Help make the North Carolina General Assembly great again–VOTE!!

The general election is tomorrow, and both voters and nonvoters will decide whether the Republican party’s supermajority in the North Carolina General Assembly continues for another two years.

Thanks to extreme gerrymandering in our traditionally purple state, North Carolina Republicans currently hold 74 seats to 46 Democrat seats in the House and 35 seats to 15 Democrat seats in the Senate.  As a result, they can pass any bill they want and override Governor Cooper’s veto. This lack of balance has led to a far-right agenda since 2010 which includes the de-prioritizing of public education, unprecedented and illegal racial gerrymandering, a consistent lack of transparency and healthy debate, and so many power grabs they barely constitute news any more.  It’s been ugly, but that could be about to change.

In order to break the supermajority, restore the Governor’s veto, and bring back some semblance of balance and normalcy to our democracy, Democrats need to add either four seats the House or six seats in the Senate.  That’s completely within their means, but it depends 100% on who votes.

Preliminary indications from early voting are largely positive for Democrats.  Ironically, that could be a problem.

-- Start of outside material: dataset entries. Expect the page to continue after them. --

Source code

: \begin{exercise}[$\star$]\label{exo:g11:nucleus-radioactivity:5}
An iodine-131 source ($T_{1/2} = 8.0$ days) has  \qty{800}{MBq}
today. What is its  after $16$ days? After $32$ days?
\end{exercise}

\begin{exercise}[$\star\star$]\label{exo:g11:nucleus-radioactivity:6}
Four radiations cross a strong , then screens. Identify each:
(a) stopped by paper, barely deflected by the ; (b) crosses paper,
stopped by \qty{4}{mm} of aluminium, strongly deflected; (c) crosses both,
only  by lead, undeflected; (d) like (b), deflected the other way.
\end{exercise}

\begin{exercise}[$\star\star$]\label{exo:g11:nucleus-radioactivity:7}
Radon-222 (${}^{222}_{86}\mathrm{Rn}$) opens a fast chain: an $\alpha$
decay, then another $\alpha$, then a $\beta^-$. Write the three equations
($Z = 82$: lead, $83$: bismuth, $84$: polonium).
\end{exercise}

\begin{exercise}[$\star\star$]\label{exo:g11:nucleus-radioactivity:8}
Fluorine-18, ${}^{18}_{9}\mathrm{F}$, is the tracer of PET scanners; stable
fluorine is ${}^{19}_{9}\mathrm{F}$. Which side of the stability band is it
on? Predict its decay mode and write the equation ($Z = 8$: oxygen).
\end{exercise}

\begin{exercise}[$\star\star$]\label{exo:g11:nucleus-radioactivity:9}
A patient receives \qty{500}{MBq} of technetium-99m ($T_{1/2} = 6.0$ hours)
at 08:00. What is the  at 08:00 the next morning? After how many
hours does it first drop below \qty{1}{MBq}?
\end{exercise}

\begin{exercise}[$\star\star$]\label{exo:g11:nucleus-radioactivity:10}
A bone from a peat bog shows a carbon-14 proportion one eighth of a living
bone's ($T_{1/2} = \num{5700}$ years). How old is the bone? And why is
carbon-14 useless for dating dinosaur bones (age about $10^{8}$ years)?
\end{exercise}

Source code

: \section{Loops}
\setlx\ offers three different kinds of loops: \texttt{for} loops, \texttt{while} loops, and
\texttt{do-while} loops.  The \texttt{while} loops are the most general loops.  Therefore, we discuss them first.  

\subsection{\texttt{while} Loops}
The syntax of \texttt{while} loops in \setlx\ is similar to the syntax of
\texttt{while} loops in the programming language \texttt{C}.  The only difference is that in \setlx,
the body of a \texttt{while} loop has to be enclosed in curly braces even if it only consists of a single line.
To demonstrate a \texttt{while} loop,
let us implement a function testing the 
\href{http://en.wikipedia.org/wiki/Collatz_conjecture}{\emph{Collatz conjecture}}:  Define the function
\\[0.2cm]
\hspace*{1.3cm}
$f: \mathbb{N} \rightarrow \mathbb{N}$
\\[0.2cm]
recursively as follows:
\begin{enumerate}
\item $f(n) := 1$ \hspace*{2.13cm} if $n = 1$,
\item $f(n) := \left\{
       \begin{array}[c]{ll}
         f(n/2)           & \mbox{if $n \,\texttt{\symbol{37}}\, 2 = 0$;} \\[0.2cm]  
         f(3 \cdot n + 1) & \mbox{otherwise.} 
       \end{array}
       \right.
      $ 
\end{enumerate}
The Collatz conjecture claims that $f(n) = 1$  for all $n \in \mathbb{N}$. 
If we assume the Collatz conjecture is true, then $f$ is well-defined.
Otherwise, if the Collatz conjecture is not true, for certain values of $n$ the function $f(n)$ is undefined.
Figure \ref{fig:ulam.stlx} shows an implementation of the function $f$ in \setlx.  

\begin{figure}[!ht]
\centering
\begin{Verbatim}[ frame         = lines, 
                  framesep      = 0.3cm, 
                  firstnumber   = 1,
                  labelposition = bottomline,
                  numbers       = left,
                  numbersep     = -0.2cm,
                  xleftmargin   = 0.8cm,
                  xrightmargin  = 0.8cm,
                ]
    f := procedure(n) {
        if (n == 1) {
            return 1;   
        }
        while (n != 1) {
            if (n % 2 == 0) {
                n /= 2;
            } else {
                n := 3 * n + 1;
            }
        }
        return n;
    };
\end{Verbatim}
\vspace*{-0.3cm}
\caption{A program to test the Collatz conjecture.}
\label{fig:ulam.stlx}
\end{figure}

Travel back in time two years to the run-up to the presidential election of 2016.  Prognosticators were declaring Hillary Clinton the first female president of the United States and chiding Donald Trump for the inflammatory campaign rhetoric that had supposedly cost him any real chance at winning the presidency.  

Now remember sitting in front of your television on election night, watching states turn red one by one on the map.  Ohio. Florida. Pennsylvania.  Wisconsin. Michigan. Recall the nauseating sense of horror you felt as the reality of a Trump presidency settled in.  Reflect on the last two years of that presidency and what it has meant for our country and the world. The horrible cabinet appointments.  The Muslim ban. Charlottesville. The transgender military ban. Constant demonization of the press and resulting violence by his supporters.  Migrant family separation. Weekly embarrassment on the international stage. The list goes on and on.

I have bad news for anyone who sat out the 2016 election:  You are just as responsible for the Donald Trump presidency as those who voted for him.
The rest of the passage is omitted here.